■ Saved data entries:

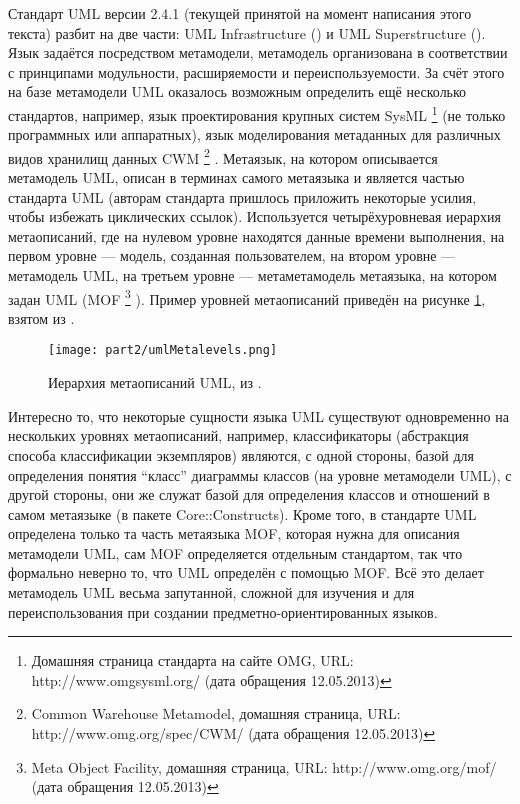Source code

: Стандарт UML версии 2.4.1 (текущей принятой на момент написания этого текста) разбит 
на две части: UML Infrastructure (\cite{omg2011infrastructure}) и UML Superstructure 
(\cite{omg2011superstructure}). Язык задаётся посредством метамодели, метамодель организована 
в соответствии с принципами модульности, расширяемости и переиспользуемости. За счёт 
этого на базе метамодели UML оказалось возможным определить ещё несколько стандартов, например, язык проектирования крупных систем SysML
\footnote{Домашняя страница стандарта на сайте OMG, URL: http://www.omgsysml.org/ (дата обращения 12.05.2013)}
(не только программных или аппаратных), язык моделирования метаданных для различных видов хранилищ данных CWM
\footnote{Common Warehouse Metamodel, домашняя страница, URL: http://www.omg.org/spec/CWM/ (дата обращения 12.05.2013)}
. Метаязык, на котором описывается метамодель UML, описан в терминах самого метаязыка и является 
частью стандарта UML (авторам стандарта пришлось приложить некоторые усилия, чтобы 
избежать циклических ссылок). Используется четырёхуровневая иерархия метаописаний, 
где на нулевом уровне находятся данные времени выполнения, на первом уровне --- модель, 
созданная пользователем, на втором уровне --- метамодель UML, на третьем уровне --- метаметамодель метаязыка, на котором задан UML (MOF
\footnote{Meta Object Facility, домашняя страница, URL: http://www.omg.org/mof/ (дата обращения 12.05.2013)}
). Пример уровней метаописаний приведён на рисунке \ref{umlMetalevels}, взятом из \cite{omg2011infrastructure}.

\begin{figure} [ht]
	\begin{center}
		\texttt{[image: part2/umlMetalevels.png]}
		\caption{Иерархия метаописаний UML, из \cite{omg2011infrastructure}.}
		\label{umlMetalevels}
	\end{center}
\end{figure}

Интересно то, что некоторые сущности языка UML существуют одновременно на нескольких 
уровнях метаописаний, например, классификаторы (абстракция способа классификации экземпляров) 
являются, с одной стороны, базой для определения понятия "`класс"' диаграммы классов 
(на уровне метамодели UML), с другой стороны, они же служат базой для определения 
классов и отношений в самом метаязыке (в пакете Core::Constructs). Кроме того, в стандарте 
UML определена только та часть метаязыка MOF, которая нужна для описания метамодели UML, 
сам MOF определяется отдельным стандартом, так что формально неверно то, что UML определён 
с помощью MOF. Всё это делает метамодель UML весьма запутанной, сложной для изучения 
и для переиспользования при создании предметно-ориентированных языков.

■ Task directions: Search the entries for the word "umlMetalevels" and show every line that has it.

■ Solution:
). Пример уровней метаописаний приведён на рисунке \ref{umlMetalevels}, взятом из \cite{omg2011infrastructure}.
		\texttt{[image: part2/umlMetalevels.png]}
		\label{umlMetalevels}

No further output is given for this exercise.